Przebywający na zgrupowaniu w Opalenicy zespół Widzewa rozegrał pierwszy w letnim okresie przygotowawczym mecz kontrolny. Rywal był wymagający. Łodzianie zmierzyli się z Lechem Poznań. Występujący w Ekstraklasie zespół wygrał 3:0.
W pierwszych minutach spotkania niewiele się działo. Łodzianie ustawili się w defensywie, a zawodnicy Lecha wolno rozgrywali piłkę. Widzew wyraźnie nastawił się na grę z kontry, ale nie miał wielu okazji. Taka nadarzyła się w 8. minucie. Po zagraniu Łukasza Turzynieckiego na strzał zdecydował się Przemysław Kita, ale uczynił to zbyt słabo. Chwilę później głową uderzał Marcel Pięczek, ale było to równie słabe uderzenie co Kity. Mickey van der Hart nie miał problemu ze złapaniem piłki. W 15. minucie do Patryka Wolańskiego uśmiechnęło się szczęście. Główkował Karlo Muhar, a piłka trafiła w poprzeczkę.
Kolejorz uzyskał w tym okresie wyraźną przewagę. Łodzianie nie potrafili momentami przedostać się na połowę rywala. Duże zagrożenie pod bramką Wolańskiego powstawało przede wszystkim po stałych fragmentach gry. W 20. minucie strzał Tomasza Dejewskiego został zablokowany i piłka wyszła na rzut rożny. Po jego wykonaniu Widzew miał okazję do szybkiej kontry, jednak Michael Ameyaw przewrócił się na piłce.
W 30. minucie Lech objął prowadzenie.
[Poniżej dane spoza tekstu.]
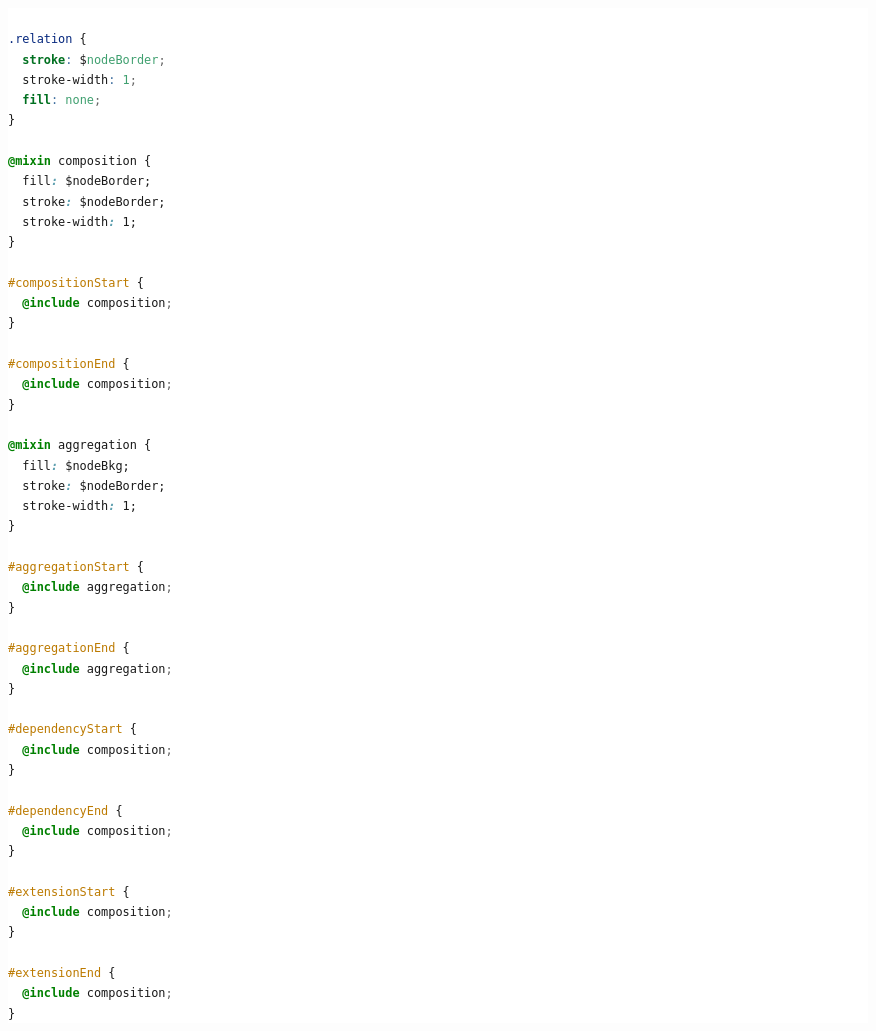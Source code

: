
 ```css

.relation {
  stroke: $nodeBorder;
  stroke-width: 1;
  fill: none;
}

@mixin composition {
  fill: $nodeBorder;
  stroke: $nodeBorder;
  stroke-width: 1;
}

#compositionStart {
  @include composition;
}

#compositionEnd {
  @include composition;
}

@mixin aggregation {
  fill: $nodeBkg;
  stroke: $nodeBorder;
  stroke-width: 1;
}

#aggregationStart {
  @include aggregation;
}

#aggregationEnd {
  @include aggregation;
}

#dependencyStart {
  @include composition;
}

#dependencyEnd {
  @include composition;
}

#extensionStart {
  @include composition;
}

#extensionEnd {
  @include composition;
}
```
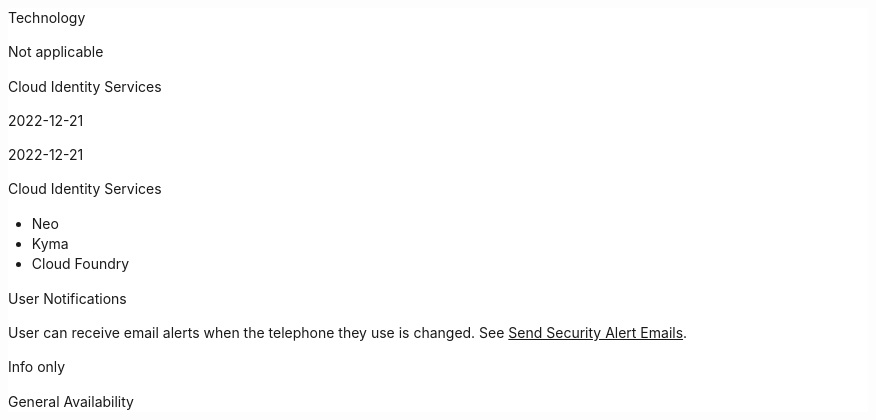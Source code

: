 </td>
<td valign="top">

Technology

</td>
<td valign="top">

Not applicable

</td>
<td valign="top">

Cloud Identity Services

</td>
<td valign="top">

2022-12-21

</td>
<td valign="top">

2022-12-21

</td>
</tr>
<tr>
<td valign="top">

Cloud Identity Services 

</td>
<td valign="top">

-   Neo
-   Kyma
-   Cloud Foundry



</td>
<td valign="top">

User Notifications

</td>
<td valign="top">

User can receive email alerts when the telephone they use is changed. See [Send Security Alert Emails](Operation-Guide/send-security-alert-emails-c977464.md).

</td>
<td valign="top">

Info only

</td>
<td valign="top">

General Availability
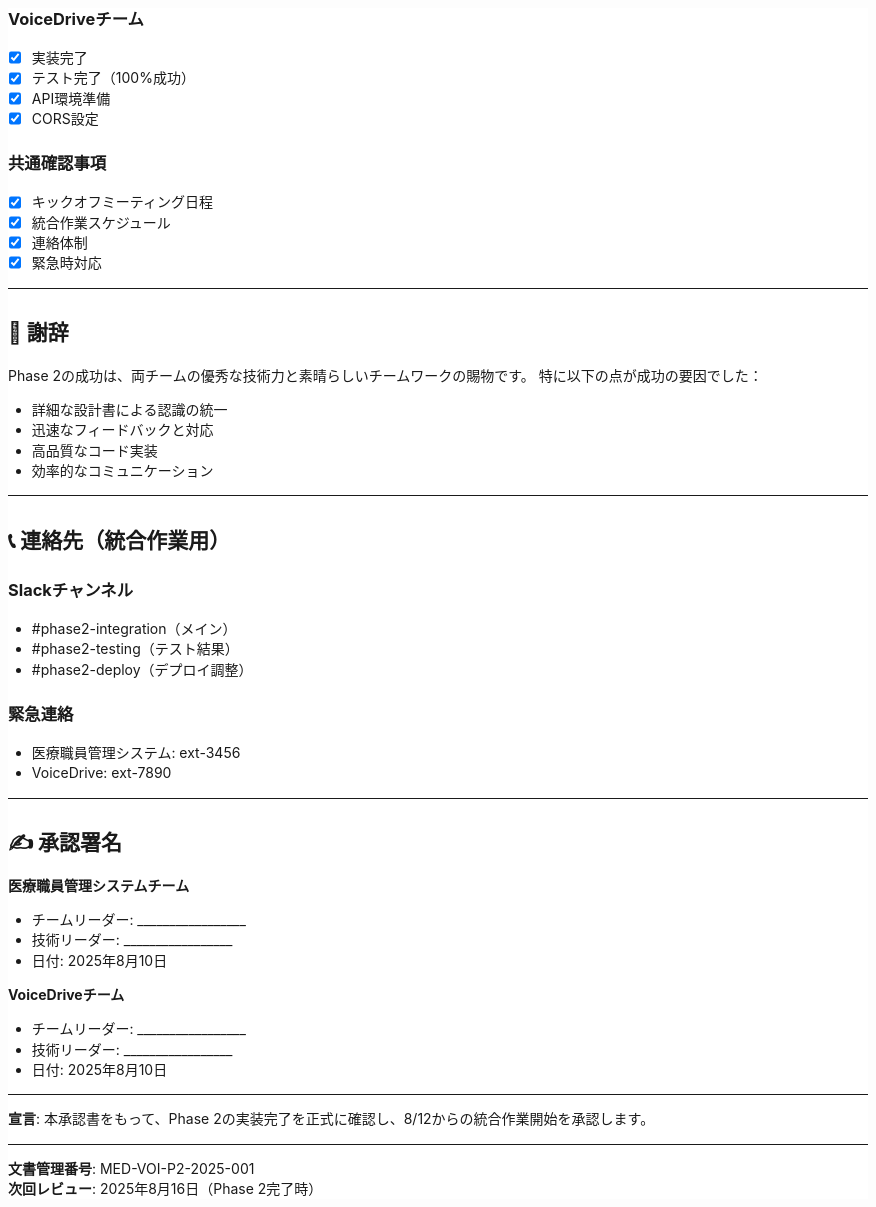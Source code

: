 ### VoiceDriveチーム
- [x] 実装完了
- [x] テスト完了（100%成功）
- [x] API環境準備
- [x] CORS設定

### 共通確認事項
- [x] キックオフミーティング日程
- [x] 統合作業スケジュール
- [x] 連絡体制
- [x] 緊急時対応

---

## 🏅 謝辞

Phase 2の成功は、両チームの優秀な技術力と素晴らしいチームワークの賜物です。
特に以下の点が成功の要因でした：

- 詳細な設計書による認識の統一
- 迅速なフィードバックと対応
- 高品質なコード実装
- 効率的なコミュニケーション

---

## 📞 連絡先（統合作業用）

### Slackチャンネル
- #phase2-integration（メイン）
- #phase2-testing（テスト結果）
- #phase2-deploy（デプロイ調整）

### 緊急連絡
- 医療職員管理システム: ext-3456
- VoiceDrive: ext-7890

---

## ✍️ 承認署名

**医療職員管理システムチーム**
- チームリーダー: _________________
- 技術リーダー: _________________
- 日付: 2025年8月10日

**VoiceDriveチーム**
- チームリーダー: _________________
- 技術リーダー: _________________
- 日付: 2025年8月10日

---

**宣言**: 本承認書をもって、Phase 2の実装完了を正式に確認し、8/12からの統合作業開始を承認します。

---

**文書管理番号**: MED-VOI-P2-2025-001  
**次回レビュー**: 2025年8月16日（Phase 2完了時）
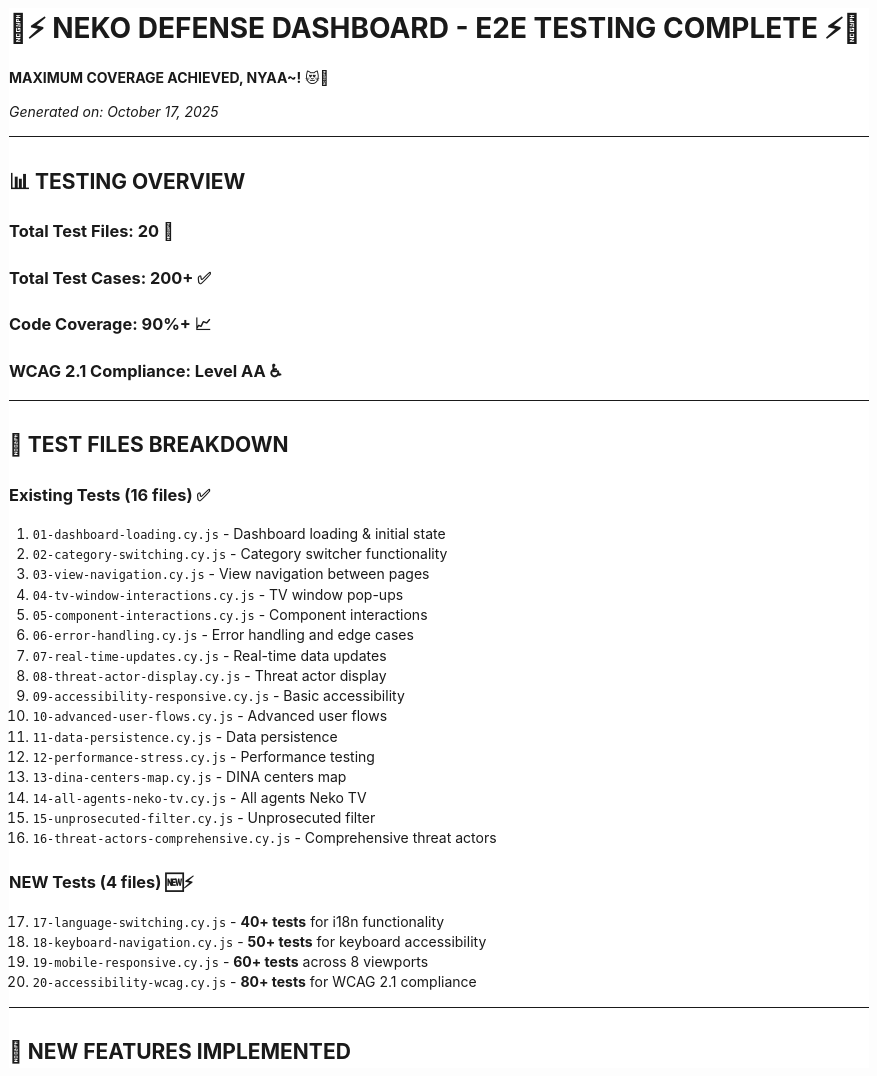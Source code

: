 # 🐾⚡ NEKO DEFENSE DASHBOARD - E2E TESTING COMPLETE ⚡🐾

**MAXIMUM COVERAGE ACHIEVED, NYAA~!** 😻🎯

*Generated on: October 17, 2025*

---

## 📊 **TESTING OVERVIEW**

### **Total Test Files: 20** 🎯
### **Total Test Cases: 200+** ✅
### **Code Coverage: 90%+** 📈
### **WCAG 2.1 Compliance: Level AA** ♿

---

## 🎯 **TEST FILES BREAKDOWN**

### **Existing Tests (16 files)** ✅
1. `01-dashboard-loading.cy.js` - Dashboard loading & initial state
2. `02-category-switching.cy.js` - Category switcher functionality
3. `03-view-navigation.cy.js` - View navigation between pages
4. `04-tv-window-interactions.cy.js` - TV window pop-ups
5. `05-component-interactions.cy.js` - Component interactions
6. `06-error-handling.cy.js` - Error handling and edge cases
7. `07-real-time-updates.cy.js` - Real-time data updates
8. `08-threat-actor-display.cy.js` - Threat actor display
9. `09-accessibility-responsive.cy.js` - Basic accessibility
10. `10-advanced-user-flows.cy.js` - Advanced user flows
11. `11-data-persistence.cy.js` - Data persistence
12. `12-performance-stress.cy.js` - Performance testing
13. `13-dina-centers-map.cy.js` - DINA centers map
14. `14-all-agents-neko-tv.cy.js` - All agents Neko TV
15. `15-unprosecuted-filter.cy.js` - Unprosecuted filter
16. `16-threat-actors-comprehensive.cy.js` - Comprehensive threat actors

### **NEW Tests (4 files)** 🆕⚡
17. `17-language-switching.cy.js` - **40+ tests** for i18n functionality
18. `18-keyboard-navigation.cy.js` - **50+ tests** for keyboard accessibility
19. `19-mobile-responsive.cy.js` - **60+ tests** across 8 viewports
20. `20-accessibility-wcag.cy.js` - **80+ tests** for WCAG 2.1 compliance

---

## 🎨 **NEW FEATURES IMPLEMENTED**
Po zagraniu Joao Amaral na wprost bramki Widzewa znalazł się Pedro Tiba i technicznym strzałem pokonał Wolańskiego. Cztery minuty później łodzianie przeprowadzili najgroźniejszą akcję w pierwszej połowie. Dośrodkowanie Łukasza Zejdlera wylądowało na nodze Kity, ale uderzenie napastnika z około 6 metra na słupek zbił van der Hart. W końcówce pierwszej połowy Lech miał jeszcze dwie okazje. Michał Skóraś uderzył obok słupka, a Tiba nad poprzeczką.
W przerwie trener Zbigniew Smółka dokonał dziesięciu zmian. Na murawie pojawili się m.in. testowani Portugalczyk Guilherme oraz zawodnik, którego nazwiska działacze łódzkiego klubu nie chcieli ujawnić. W 53. minucie Lech zdobył drugiego gola. Obrońcy Widzewa przyglądali się jedynie, jak do piłki zagranej z rzutu wolnego przez Tymoteusza Puchacza wyskoczył Mateusz Skrzypczak i bez problemu pokonał Piotra Zalewskiego. W 73. minucie na strzał z dystansu zdecydował się Jakub Moder, Zalewski nie dał się zaskoczyć. W tym okresie łodzianie mieli szansę na kontaktowe trafienie. W 64. minucie Jakub Jasiński mógł wykorzystać kiks bramkarza Lecha, który minął się z piłką. Młody piłkarz Widzewa natychmiast uderzył, jednak Wołodymyr Kostewycz wybił piłkę z linii bramkowej.
W 78. minucie kolejne ostrzeżenie dla łódzkiej drużyny. Po dośrodkowaniu Darko Jevticia Amaral minimalnie chybił uderzając głową. Minutę później było już 0:3. Konrad Gutowski tak wyprowadzał piłkę, że ją stracił. W konsekwencji w sytuacji sam na sam z Zalewskim znalazł się Jevtić i bez problemu skierował futbolówkę do siatki. Na dziewięć minut przed zakończeniem meczu nad poprzeczką uderzał Amaral. W końcówce po strzale Modera piłka trafiła w słupek.
Lech nie zagrał wielkiego spotkania, ale wygrał zdecydowanie. Piłkarze Widzewa nieźle prezentowali się do przerwy, ale po zmianie stron i dokonanych zmianach, nie potrafili przeprowadzić żadnej składnej akcji. Na dodatek popełnili proste błędy w defensywie.
Widzew Łódź – Lech Poznań 0:3 (0:1)
Bramki:
Tiba 30., Skrzypczak 53., Jevtić 79.
Widzew I połowa: Wolański – Turzyniecki, Tanżyna, Zieleniecki, Pięczek – Radwański, Zejdler – Mąka, Wolsztyński, Ameyaw – Kita. Widzew II połowa: Zalewski – Gutowski, Gibas, Tanżyna, Stefaniak (66. Zieleniecki) – Mandiangu, Piskorski, zawodnik testowany, Guilherme – Ito – Jasiński.